How do we cure tinnitus? A hunt for answers: A Member Spotlight

30 July 2020

By Maša Švent, University of Leicester, Leicester, UK

What is tinnitus?

Have you ever heard a buzzing or ringing noise in your ears that came “out of nowhere”? Were you relieved that it disappeared as suddenly as it arrived? For as many as 1 in 8 adults in the UK, such phantom noise called tinnitus is persistent and forms a disruptive background to their lives. Despite its prevalence, there is currently no available cure.

Where does ringing in the ears come from?

We know that tinnitus is generated by the neurons in the central nervous system rather than in the ear itself. Tinnitus often accompanies hearing loss, suggesting that the perception of a phantom sound occurs when neurons in the central nervous system compensate for the decreased auditory information by increasing their activity levels. It is likely that this compensatory increase in neuronal activity creates the perception of a phantom sound.

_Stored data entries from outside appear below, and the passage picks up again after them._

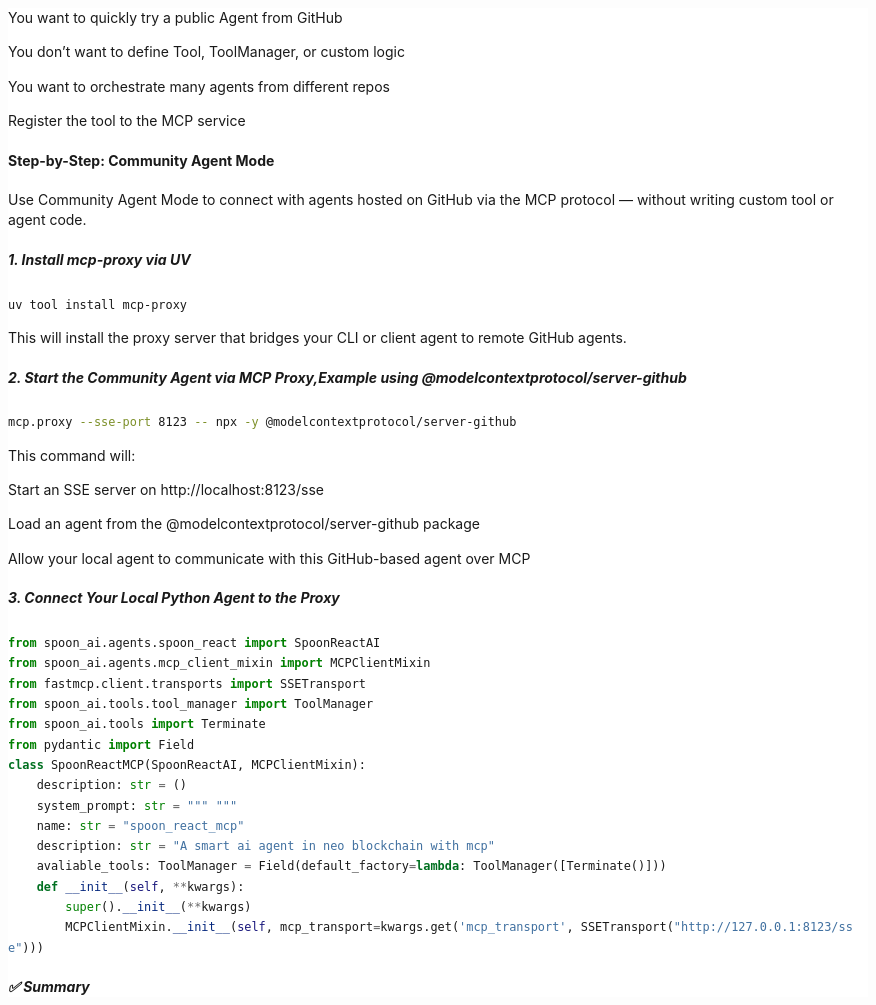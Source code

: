 You want to quickly try a public Agent from GitHub

You don’t want to define Tool, ToolManager, or custom logic

You want to orchestrate many agents from different repos

Register the tool to the MCP service

#### Step-by-Step: Community Agent Mode

Use Community Agent Mode to connect with agents hosted on GitHub via the MCP protocol — without writing custom tool or agent code.

##### 1. Install mcp-proxy via UV

```bash
uv tool install mcp-proxy
```

This will install the proxy server that bridges your CLI or client agent to remote GitHub agents.

##### 2. Start the Community Agent via MCP Proxy,Example using @modelcontextprotocol/server-github

```bash
mcp.proxy --sse-port 8123 -- npx -y @modelcontextprotocol/server-github
```

This command will:

Start an SSE server on http://localhost:8123/sse

Load an agent from the @modelcontextprotocol/server-github package

Allow your local agent to communicate with this GitHub-based agent over MCP

##### 3. Connect Your Local Python Agent to the Proxy

```python
from spoon_ai.agents.spoon_react import SpoonReactAI
from spoon_ai.agents.mcp_client_mixin import MCPClientMixin
from fastmcp.client.transports import SSETransport
from spoon_ai.tools.tool_manager import ToolManager
from spoon_ai.tools import Terminate
from pydantic import Field
class SpoonReactMCP(SpoonReactAI, MCPClientMixin):
    description: str = ()
    system_prompt: str = """ """
    name: str = "spoon_react_mcp"
    description: str = "A smart ai agent in neo blockchain with mcp"
    avaliable_tools: ToolManager = Field(default_factory=lambda: ToolManager([Terminate()]))
    def __init__(self, **kwargs):
        super().__init__(**kwargs)
        MCPClientMixin.__init__(self, mcp_transport=kwargs.get('mcp_transport', SSETransport("http://127.0.0.1:8123/sse")))

```

##### ✅ Summary
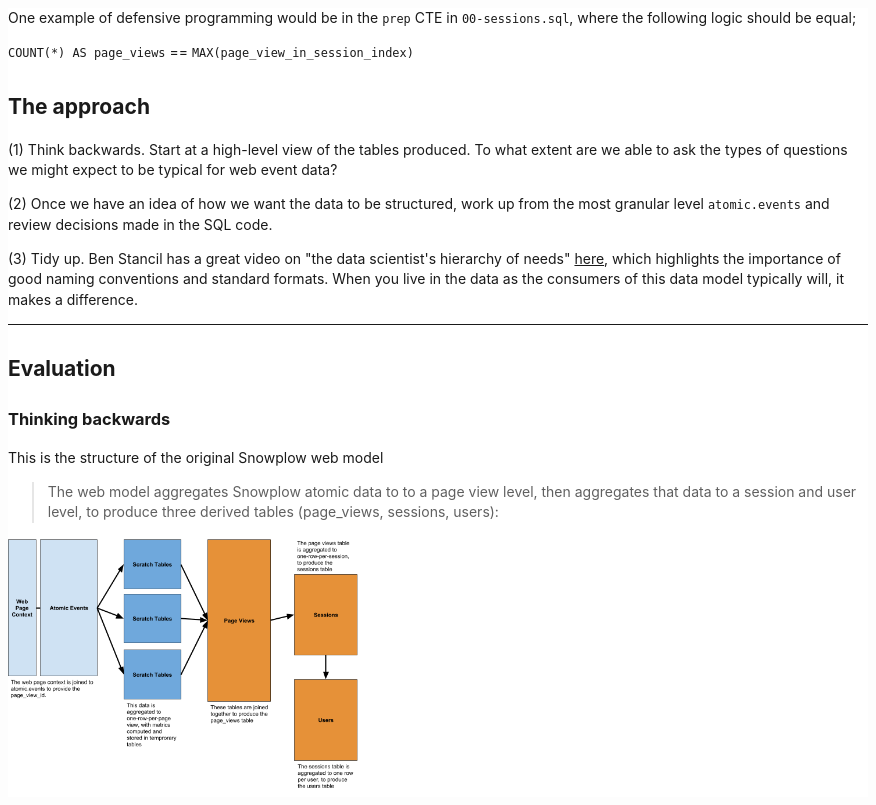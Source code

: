 One example of defensive programming would be in the `prep` CTE in `00-sessions.sql`, where the following logic should be equal;

`COUNT(*) AS page_views` == `MAX(page_view_in_session_index)`

## The approach

(1) Think backwards. Start at a high-level view of the tables produced. To what extent are we able to ask the types of questions we might expect to be typical for web event data?

(2) Once we have an idea of how we want the data to be structured, work up from the most granular level `atomic.events` and review decisions made in the SQL code.

(3) Tidy up. Ben Stancil has a great video on "the data scientist's hierarchy of needs" [here](https://www.youtube.com/watch?v=Zy3r4h_gAi4), which highlights the importance of good naming conventions and standard formats. When you live in the data as the consumers of this data model typically will, it makes a difference.

-----

## Evaluation

### Thinking backwards

This is the structure of the original Snowplow web model

> The web model aggregates Snowplow atomic data to to a page view level, then aggregates that data to a session and user level, to produce three derived tables (page_views, sessions, users):

<img src="md_refs/model-structure.png" width="350">
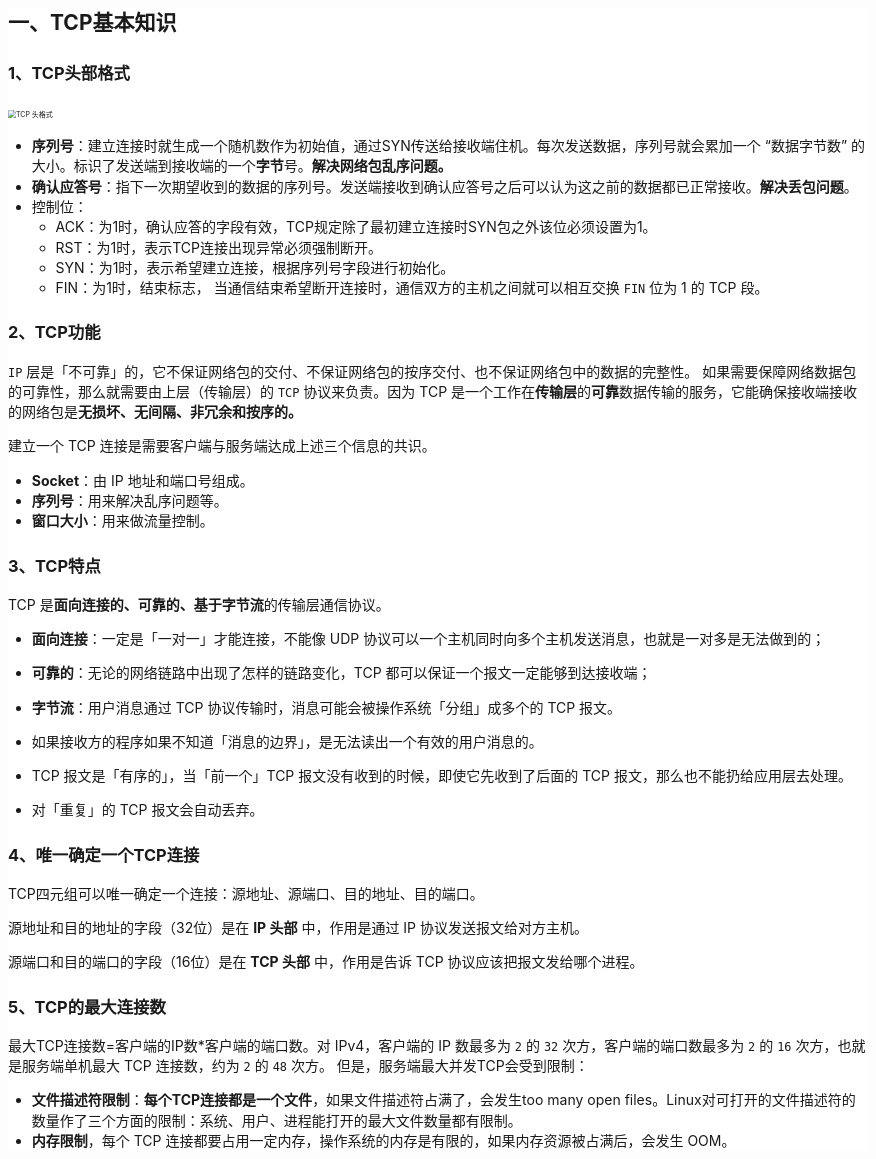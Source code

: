 ## 一、TCP基本知识

### 1、TCP头部格式

<img src="https://imgconvert.csdnimg.cn/aHR0cHM6Ly9jZG4uanNkZWxpdnIubmV0L2doL3hpYW9saW5jb2Rlci9JbWFnZUhvc3QyLyVFOCVBRSVBMSVFNyVBRSU5NyVFNiU5QyVCQSVFNyVCRCU5MSVFNyVCQiU5Qy9UQ1AtJUU0JUI4JTg5JUU2JUFDJUExJUU2JThGJUExJUU2JTg5JThCJUU1JTkyJThDJUU1JTlCJTlCJUU2JUFDJUExJUU2JThDJUE1JUU2JTg5JThCLzYuanBn?x-oss-process=image/format,png" alt="TCP 头格式" style="zoom:50%;" /> 

- **序列号**：建立连接时就生成一个随机数作为初始值，通过SYN传送给接收端住机。每次发送数据，序列号就会累加一个 “数据字节数” 的大小。标识了发送端到接收端的一个**字节**号。**解决网络包乱序问题。**
- **确认应答号**：指下一次期望收到的数据的序列号。发送端接收到确认应答号之后可以认为这之前的数据都已正常接收。**解决丢包问题**。
- 控制位：
  - ACK：为1时，确认应答的字段有效，TCP规定除了最初建立连接时SYN包之外该位必须设置为1。
  - RST：为1时，表示TCP连接出现异常必须强制断开。
  - SYN：为1时，表示希望建立连接，根据序列号字段进行初始化。
  - FIN：为1时，结束标志， 当通信结束希望断开连接时，通信双方的主机之间就可以相互交换 `FIN` 位为 1 的 TCP 段。 

### 2、TCP功能

`IP` 层是「不可靠」的，它不保证网络包的交付、不保证网络包的按序交付、也不保证网络包中的数据的完整性。 如果需要保障网络数据包的可靠性，那么就需要由上层（传输层）的 `TCP` 协议来负责。因为 TCP 是一个工作在**传输层**的**可靠**数据传输的服务，它能确保接收端接收的网络包是**无损坏、无间隔、非冗余和按序的。**

建立一个 TCP 连接是需要客户端与服务端达成上述三个信息的共识。

- **Socket**：由 IP 地址和端口号组成。
- **序列号**：用来解决乱序问题等。
- **窗口大小**：用来做流量控制。

### 3、TCP特点

TCP 是**面向连接的、可靠的、基于字节流**的传输层通信协议。 

- **面向连接**：一定是「一对一」才能连接，不能像 UDP 协议可以一个主机同时向多个主机发送消息，也就是一对多是无法做到的；

- **可靠的**：无论的网络链路中出现了怎样的链路变化，TCP 都可以保证一个报文一定能够到达接收端；

- **字节流**：用户消息通过 TCP 协议传输时，消息可能会被操作系统「分组」成多个的 TCP 报文。
- 如果接收方的程序如果不知道「消息的边界」，是无法读出一个有效的用户消息的。
  
- TCP 报文是「有序的」，当「前一个」TCP 报文没有收到的时候，即使它先收到了后面的 TCP 报文，那么也不能扔给应用层去处理。
  
- 对「重复」的 TCP 报文会自动丢弃。

### 4、唯一确定一个TCP连接

TCP四元组可以唯一确定一个连接：源地址、源端口、目的地址、目的端口。

源地址和目的地址的字段（32位）是在 **IP 头部** 中，作用是通过 IP 协议发送报文给对方主机。

源端口和目的端口的字段（16位）是在 **TCP 头部** 中，作用是告诉 TCP 协议应该把报文发给哪个进程。

### 5、TCP的最大连接数

最大TCP连接数=客户端的IP数*客户端的端口数。对 IPv4，客户端的 IP 数最多为 `2` 的 `32` 次方，客户端的端口数最多为 `2` 的 `16` 次方，也就是服务端单机最大 TCP 连接数，约为 `2` 的 `48` 次方。 但是，服务端最大并发TCP会受到限制：

- **文件描述符限制**：**每个TCP连接都是一个文件**，如果文件描述符占满了，会发生too many open files。Linux对可打开的文件描述符的数量作了三个方面的限制：系统、用户、进程能打开的最大文件数量都有限制。
- **内存限制**，每个 TCP 连接都要占用一定内存，操作系统的内存是有限的，如果内存资源被占满后，会发生 OOM。

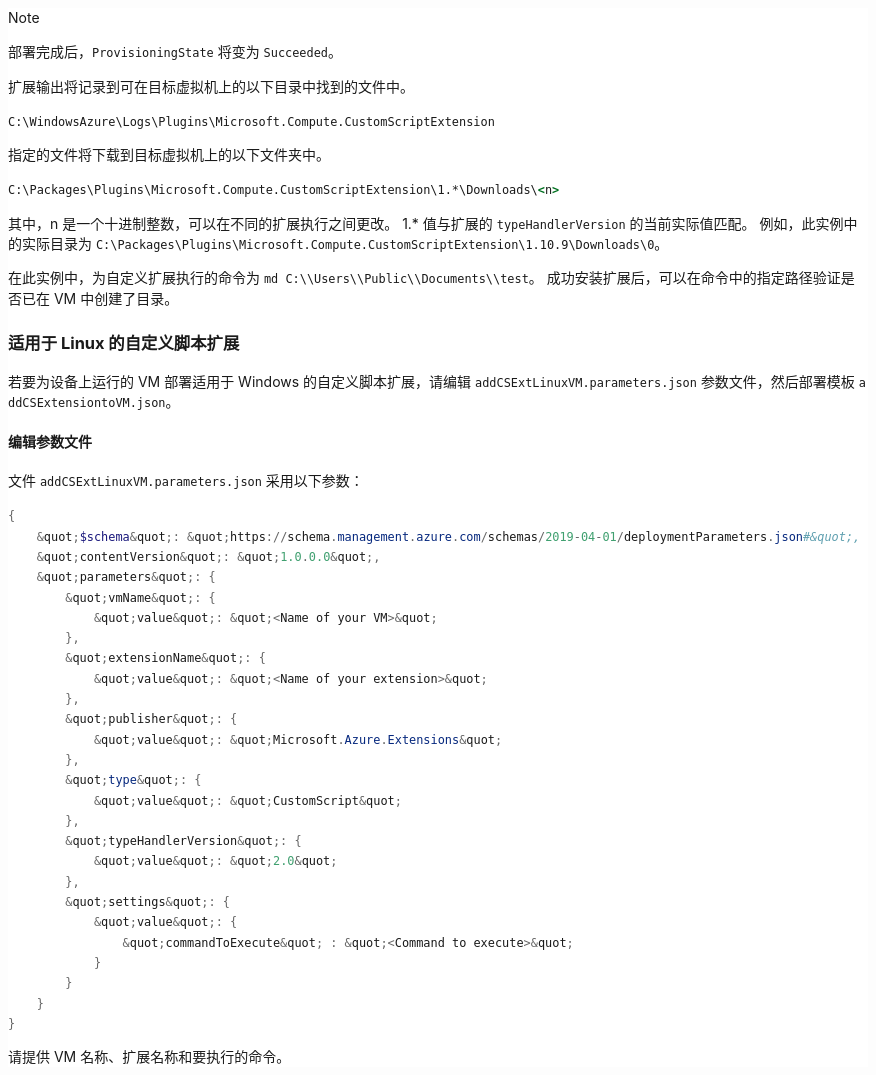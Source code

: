 > [!NOTE]
> 部署完成后，`ProvisioningState` 将变为 `Succeeded`。

扩展输出将记录到可在目标虚拟机上的以下目录中找到的文件中。 

```cmd
C:\WindowsAzure\Logs\Plugins\Microsoft.Compute.CustomScriptExtension
```

指定的文件将下载到目标虚拟机上的以下文件夹中。

```cmd
C:\Packages\Plugins\Microsoft.Compute.CustomScriptExtension\1.*\Downloads\<n>
```
其中，n 是一个十进制整数，可以在不同的扩展执行之间更改。 1\.* 值与扩展的 `typeHandlerVersion` 的当前实际值匹配。 例如，此实例中的实际目录为 `C:\Packages\Plugins\Microsoft.Compute.CustomScriptExtension\1.10.9\Downloads\0`。 


在此实例中，为自定义扩展执行的命令为 `md C:\\Users\\Public\\Documents\\test`。 成功安装扩展后，可以在命令中的指定路径验证是否已在 VM 中创建了目录。 


### <a name=&quot;custom-script-extension-for-linux&quot;></a>适用于 Linux 的自定义脚本扩展

若要为设备上运行的 VM 部署适用于 Windows 的自定义脚本扩展，请编辑 `addCSExtLinuxVM.parameters.json` 参数文件，然后部署模板 `addCSExtensiontoVM.json`。

#### <a name=&quot;edit-parameters-file&quot;></a>编辑参数文件

文件 `addCSExtLinuxVM.parameters.json` 采用以下参数：

```powershell
{
    &quot;$schema&quot;: &quot;https://schema.management.azure.com/schemas/2019-04-01/deploymentParameters.json#&quot;,
    &quot;contentVersion&quot;: &quot;1.0.0.0&quot;,
    &quot;parameters&quot;: {
        &quot;vmName&quot;: {
            &quot;value&quot;: &quot;<Name of your VM>&quot; 
        },
        &quot;extensionName&quot;: {
            &quot;value&quot;: &quot;<Name of your extension>&quot; 
        },
        &quot;publisher&quot;: {
            &quot;value&quot;: &quot;Microsoft.Azure.Extensions&quot; 
        },
        &quot;type&quot;: {
            &quot;value&quot;: &quot;CustomScript&quot; 
        },
        &quot;typeHandlerVersion&quot;: {
            &quot;value&quot;: &quot;2.0&quot; 
        },
        &quot;settings&quot;: {
            &quot;value&quot;: {
                &quot;commandToExecute&quot; : &quot;<Command to execute>&quot;
            }
        }
    }
}
```
请提供 VM 名称、扩展名称和要执行的命令。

But where exactly in the brain does tinnitus occur? Neuronal hyperactivity can be observed at various brain regions involved in the processing of a sound.

One particularly interesting region is the dorsal cochlear nucleus (DCN). The DCN receives both the auditory signals as well as multisensory information such as positioning of the head. Neurons in the DCN combine both types of information in a process called multisensory integration to determine the location of a sound.

We recently showed that reducing neuronal activity in the DCN restores impaired auditory perception in an animal model of tinnitus (1). Understanding how tinnitus is generated in the DCN is therefore important for identifying therapeutic targets for this debilitating condition.

How can we silence tinnitus?

Our lab, led by Martine Hamann, investigates the processes which regulate multisensory integration in the DCN. We are particularly interested in identifying the signalling pathways responsible for the increase in neuronal activity that compensates for hearing loss.

In the DCN, multisensory integration is mediated by the principal neurons, which form synapses with both the auditory nerve and the multisensory inputs. When either of these inputs are activated (e.g. when you hear a sound or move your head), glutamate is released into the synapse where it binds to the glutamate receptors and activates the principal neurons.

We recently showed that noise exposure, a common cause of hearing loss and tinnitus, oppositely affects glutamate release at the auditory and multisensory synapses in animal models of tinnitus. We showed that while noise exposure decreases glutamate release at the auditory nerve synapses (2), it increases glutamate release at the multisensory synapses (1), suggesting the presence of a compensatory mechanism in the DCN.

 

I am interested in understanding what types of receptors glutamate activates at the multisensory synapses, as blocking these could decrease the perception of tinnitus.

In my PhD, I used a sensitive technique to record electrical activity from individual DCN principal neurons. I showed that activation of one type glutamate receptors (called NMDA receptors) promotes glutamate release and increases principal neuron activity, indicating that a compensatory increase in neuronal activity occurs at the level of single principal cells.

As glutamate release is closely linked to a rise in presynaptic calcium, I complemented my electrophysiological studies with presynaptic calcium imaging. I used transgenic mice expressing a genetically-encoded calcium indicator which reports fluorescence levels linked to presynaptic calcium (3). This calcium indicator was recently developed by Nicholas Hartell at the University of Leicester and allowed me to show that inhibition of NMDA receptors decreases the presynaptic calcium at the multisensory synapses. This result suggests that NMDA receptor inhibitors could decrease the glutamate release at multisensory synapses and in this way reduce the neuronal hyperactivity observed in tinnitus.

Finally, I showed that the effects of NMDA receptors on presynaptic calcium were mediated by a particular subtype of NMDA receptors (i.e. those containing the NR2B subunit). As NMDA receptors are widely expressed across the brain, identifying the NMDA receptor subtypes which increase the neuronal activity in tinnitus is an important step towards identifying specific targets for pharmacological interventions.

I am grateful that I had the opportunity to present my research at the Future Physiology 2020 conference and am honoured to be awarded the Michael J Rennie Oral Communication Prize, an award for the best oral communication by an Early Career Researcher..

References:

  1. Tagoe T, Deeping D, Hamann M. Saturation of long-term potentiation in the dorsal cochlear nucleus and its pharmacological reversal in an experimental model of tinnitus. Exp Neurol. 2017;292:1-10.
  2. Tagoe T, Barker M, Jones A, Allcock N, Hamann M. Auditory nerve perinodal dysmyelination in noise-induced hearing loss. J Neurosci. 2014;34(7):2684-2688.
  3. Al-Osta I, Mucha M, Pereda D, et al. Imaging calcium in hippocampal presynaptic terminals with a ratiometric calcium sensor in a novel transgenic mouse. Front Cell Neurosci. 2018;12:1-16.